◆ **What is expected**: Below are the records; how many of their lines contain "Lokalisierung"? Reply only with that figure.

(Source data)
+++++

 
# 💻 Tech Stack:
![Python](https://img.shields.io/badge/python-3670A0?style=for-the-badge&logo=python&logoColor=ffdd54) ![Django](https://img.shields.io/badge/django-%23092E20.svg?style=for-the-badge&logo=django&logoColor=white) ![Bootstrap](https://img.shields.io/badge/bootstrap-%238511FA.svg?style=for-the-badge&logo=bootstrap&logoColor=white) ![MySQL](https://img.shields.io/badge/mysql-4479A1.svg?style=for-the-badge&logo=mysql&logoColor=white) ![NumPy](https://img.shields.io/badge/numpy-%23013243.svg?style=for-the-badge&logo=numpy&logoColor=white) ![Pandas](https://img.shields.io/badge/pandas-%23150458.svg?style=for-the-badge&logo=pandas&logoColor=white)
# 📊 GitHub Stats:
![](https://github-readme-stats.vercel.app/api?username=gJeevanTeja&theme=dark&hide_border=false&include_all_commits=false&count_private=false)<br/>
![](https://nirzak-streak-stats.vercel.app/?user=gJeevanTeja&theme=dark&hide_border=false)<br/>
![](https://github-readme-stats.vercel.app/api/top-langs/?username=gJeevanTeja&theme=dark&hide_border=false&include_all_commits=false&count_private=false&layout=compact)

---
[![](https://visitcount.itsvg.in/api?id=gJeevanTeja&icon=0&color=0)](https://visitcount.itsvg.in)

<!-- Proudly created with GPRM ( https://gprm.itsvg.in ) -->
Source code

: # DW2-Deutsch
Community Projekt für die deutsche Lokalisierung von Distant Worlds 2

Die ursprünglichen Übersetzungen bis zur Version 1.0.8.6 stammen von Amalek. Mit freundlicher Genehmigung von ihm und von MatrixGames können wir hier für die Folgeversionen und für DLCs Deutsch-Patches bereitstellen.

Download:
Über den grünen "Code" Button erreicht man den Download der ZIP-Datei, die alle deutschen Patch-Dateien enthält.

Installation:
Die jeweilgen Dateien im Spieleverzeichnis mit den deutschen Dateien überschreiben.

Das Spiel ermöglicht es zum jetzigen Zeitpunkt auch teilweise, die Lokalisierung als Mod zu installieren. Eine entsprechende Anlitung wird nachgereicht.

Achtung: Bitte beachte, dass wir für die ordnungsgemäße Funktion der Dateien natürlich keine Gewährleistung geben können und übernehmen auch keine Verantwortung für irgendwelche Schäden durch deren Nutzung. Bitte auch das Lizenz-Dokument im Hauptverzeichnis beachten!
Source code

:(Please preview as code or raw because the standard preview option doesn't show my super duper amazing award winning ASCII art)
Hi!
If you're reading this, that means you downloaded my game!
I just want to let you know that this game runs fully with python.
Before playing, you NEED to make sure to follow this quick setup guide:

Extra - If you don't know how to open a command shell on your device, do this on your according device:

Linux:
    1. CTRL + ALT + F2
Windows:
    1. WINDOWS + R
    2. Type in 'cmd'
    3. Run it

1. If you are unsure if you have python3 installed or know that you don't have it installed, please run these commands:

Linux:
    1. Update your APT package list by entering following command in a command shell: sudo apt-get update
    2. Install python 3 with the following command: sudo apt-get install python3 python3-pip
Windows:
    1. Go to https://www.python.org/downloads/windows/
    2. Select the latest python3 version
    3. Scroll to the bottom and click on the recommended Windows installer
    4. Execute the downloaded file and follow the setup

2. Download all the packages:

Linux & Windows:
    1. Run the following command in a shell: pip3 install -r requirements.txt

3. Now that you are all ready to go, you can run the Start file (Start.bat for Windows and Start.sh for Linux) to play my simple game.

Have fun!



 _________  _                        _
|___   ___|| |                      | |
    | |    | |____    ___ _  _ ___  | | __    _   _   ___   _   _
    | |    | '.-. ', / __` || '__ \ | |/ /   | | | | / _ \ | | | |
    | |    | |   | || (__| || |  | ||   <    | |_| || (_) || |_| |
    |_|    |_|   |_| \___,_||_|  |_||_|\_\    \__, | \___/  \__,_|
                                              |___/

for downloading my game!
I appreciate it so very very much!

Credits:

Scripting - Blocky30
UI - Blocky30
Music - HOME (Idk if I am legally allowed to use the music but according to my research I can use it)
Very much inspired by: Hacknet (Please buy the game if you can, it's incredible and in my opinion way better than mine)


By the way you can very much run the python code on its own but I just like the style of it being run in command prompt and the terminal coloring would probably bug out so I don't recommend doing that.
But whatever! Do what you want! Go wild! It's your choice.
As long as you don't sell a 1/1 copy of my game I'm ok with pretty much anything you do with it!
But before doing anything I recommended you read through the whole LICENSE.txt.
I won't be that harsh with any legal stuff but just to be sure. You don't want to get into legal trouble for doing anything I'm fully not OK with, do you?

+++++

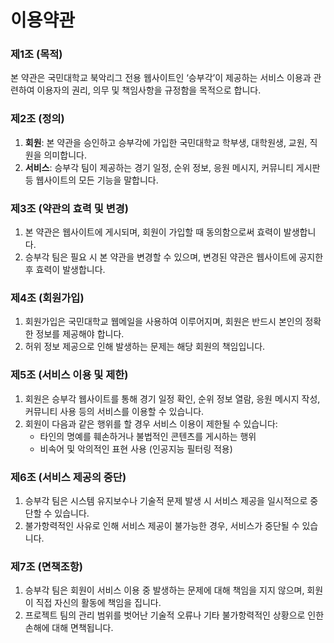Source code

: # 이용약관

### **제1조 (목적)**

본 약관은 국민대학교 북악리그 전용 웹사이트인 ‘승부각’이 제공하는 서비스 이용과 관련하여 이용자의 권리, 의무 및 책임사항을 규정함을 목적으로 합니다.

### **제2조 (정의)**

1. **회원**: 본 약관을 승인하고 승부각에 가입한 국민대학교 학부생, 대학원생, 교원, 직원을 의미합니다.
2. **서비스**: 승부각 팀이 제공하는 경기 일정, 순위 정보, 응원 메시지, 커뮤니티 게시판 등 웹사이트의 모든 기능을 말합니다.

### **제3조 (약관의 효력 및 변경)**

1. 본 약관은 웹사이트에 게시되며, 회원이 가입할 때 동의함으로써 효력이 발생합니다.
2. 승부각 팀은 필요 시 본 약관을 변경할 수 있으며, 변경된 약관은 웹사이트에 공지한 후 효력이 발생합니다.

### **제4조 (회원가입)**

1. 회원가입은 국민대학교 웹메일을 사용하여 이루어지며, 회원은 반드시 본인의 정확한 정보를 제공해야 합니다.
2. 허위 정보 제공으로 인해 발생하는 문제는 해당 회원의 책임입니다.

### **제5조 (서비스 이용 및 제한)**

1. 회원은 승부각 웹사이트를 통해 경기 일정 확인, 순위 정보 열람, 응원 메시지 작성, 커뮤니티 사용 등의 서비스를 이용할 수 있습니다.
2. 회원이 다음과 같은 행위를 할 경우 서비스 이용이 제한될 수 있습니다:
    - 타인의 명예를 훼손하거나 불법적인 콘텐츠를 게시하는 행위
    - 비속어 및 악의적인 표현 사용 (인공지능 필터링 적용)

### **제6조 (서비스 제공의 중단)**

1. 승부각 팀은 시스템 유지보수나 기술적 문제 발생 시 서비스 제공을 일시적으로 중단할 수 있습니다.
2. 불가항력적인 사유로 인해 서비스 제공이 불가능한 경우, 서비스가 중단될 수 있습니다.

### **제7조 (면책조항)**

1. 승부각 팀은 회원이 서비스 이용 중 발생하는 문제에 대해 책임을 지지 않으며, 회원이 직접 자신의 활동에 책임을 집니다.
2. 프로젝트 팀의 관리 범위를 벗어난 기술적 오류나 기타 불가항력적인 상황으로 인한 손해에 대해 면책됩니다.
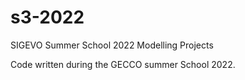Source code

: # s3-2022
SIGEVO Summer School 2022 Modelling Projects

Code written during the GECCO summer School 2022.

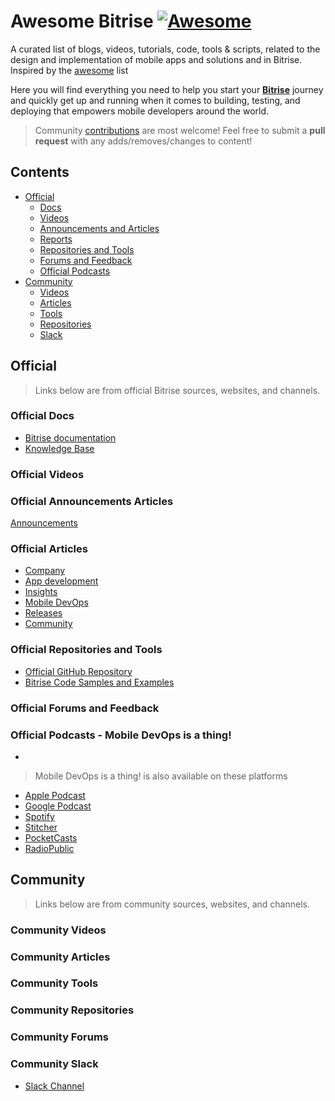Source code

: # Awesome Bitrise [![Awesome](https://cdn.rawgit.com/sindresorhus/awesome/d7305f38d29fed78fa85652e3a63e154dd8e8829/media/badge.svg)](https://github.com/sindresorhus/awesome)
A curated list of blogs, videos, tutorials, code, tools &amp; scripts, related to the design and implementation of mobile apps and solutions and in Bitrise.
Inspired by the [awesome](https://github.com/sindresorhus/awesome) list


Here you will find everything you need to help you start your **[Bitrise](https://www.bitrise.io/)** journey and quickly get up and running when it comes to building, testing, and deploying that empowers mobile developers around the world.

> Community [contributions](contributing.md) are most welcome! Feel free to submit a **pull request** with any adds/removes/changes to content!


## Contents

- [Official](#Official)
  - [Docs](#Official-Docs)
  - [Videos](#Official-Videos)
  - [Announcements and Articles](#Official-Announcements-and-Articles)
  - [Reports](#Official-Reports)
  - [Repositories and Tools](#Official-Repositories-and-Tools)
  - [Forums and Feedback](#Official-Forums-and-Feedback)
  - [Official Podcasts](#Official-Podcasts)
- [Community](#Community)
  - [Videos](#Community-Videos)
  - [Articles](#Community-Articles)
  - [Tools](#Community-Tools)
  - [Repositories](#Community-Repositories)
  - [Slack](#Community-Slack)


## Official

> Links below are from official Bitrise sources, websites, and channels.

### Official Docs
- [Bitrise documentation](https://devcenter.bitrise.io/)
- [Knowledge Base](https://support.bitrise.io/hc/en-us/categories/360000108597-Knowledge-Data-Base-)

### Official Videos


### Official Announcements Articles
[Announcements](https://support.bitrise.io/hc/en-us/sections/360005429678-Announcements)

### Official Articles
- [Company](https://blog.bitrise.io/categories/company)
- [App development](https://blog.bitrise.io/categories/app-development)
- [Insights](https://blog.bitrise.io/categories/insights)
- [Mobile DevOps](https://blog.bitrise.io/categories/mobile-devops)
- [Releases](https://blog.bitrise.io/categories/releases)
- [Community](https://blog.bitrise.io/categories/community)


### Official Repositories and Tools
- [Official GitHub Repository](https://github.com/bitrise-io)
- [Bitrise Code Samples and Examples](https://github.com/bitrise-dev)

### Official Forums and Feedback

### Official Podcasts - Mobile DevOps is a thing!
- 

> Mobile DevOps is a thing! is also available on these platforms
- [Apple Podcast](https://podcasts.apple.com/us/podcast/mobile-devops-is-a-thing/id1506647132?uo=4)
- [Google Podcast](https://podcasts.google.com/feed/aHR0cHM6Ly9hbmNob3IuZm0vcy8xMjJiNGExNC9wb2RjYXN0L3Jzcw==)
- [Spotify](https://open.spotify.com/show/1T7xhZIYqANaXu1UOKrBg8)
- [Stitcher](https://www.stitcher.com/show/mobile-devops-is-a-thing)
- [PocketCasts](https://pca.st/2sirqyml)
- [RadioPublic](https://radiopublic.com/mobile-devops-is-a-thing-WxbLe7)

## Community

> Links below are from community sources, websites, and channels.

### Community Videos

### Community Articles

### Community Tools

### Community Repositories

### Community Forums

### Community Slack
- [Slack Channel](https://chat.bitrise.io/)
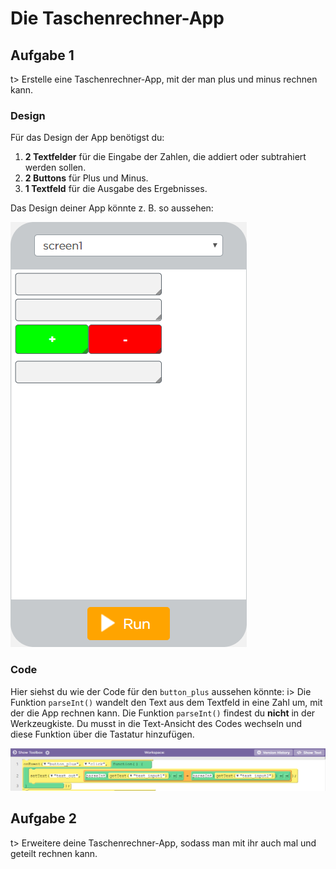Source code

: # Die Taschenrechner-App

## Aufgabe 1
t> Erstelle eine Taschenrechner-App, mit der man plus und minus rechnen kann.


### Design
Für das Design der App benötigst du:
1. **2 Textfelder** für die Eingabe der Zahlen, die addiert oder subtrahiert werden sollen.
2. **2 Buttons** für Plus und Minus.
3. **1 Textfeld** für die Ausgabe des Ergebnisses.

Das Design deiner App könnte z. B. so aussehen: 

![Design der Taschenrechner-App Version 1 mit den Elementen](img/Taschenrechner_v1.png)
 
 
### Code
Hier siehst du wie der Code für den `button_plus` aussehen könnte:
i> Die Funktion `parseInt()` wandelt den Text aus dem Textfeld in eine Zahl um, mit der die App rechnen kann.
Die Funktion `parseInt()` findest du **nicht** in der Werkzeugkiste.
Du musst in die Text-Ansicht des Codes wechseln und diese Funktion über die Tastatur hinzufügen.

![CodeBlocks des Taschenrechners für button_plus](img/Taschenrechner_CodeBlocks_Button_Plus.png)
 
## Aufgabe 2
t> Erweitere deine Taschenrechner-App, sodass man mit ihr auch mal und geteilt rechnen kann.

+++++

◆ **Problem solution**: 2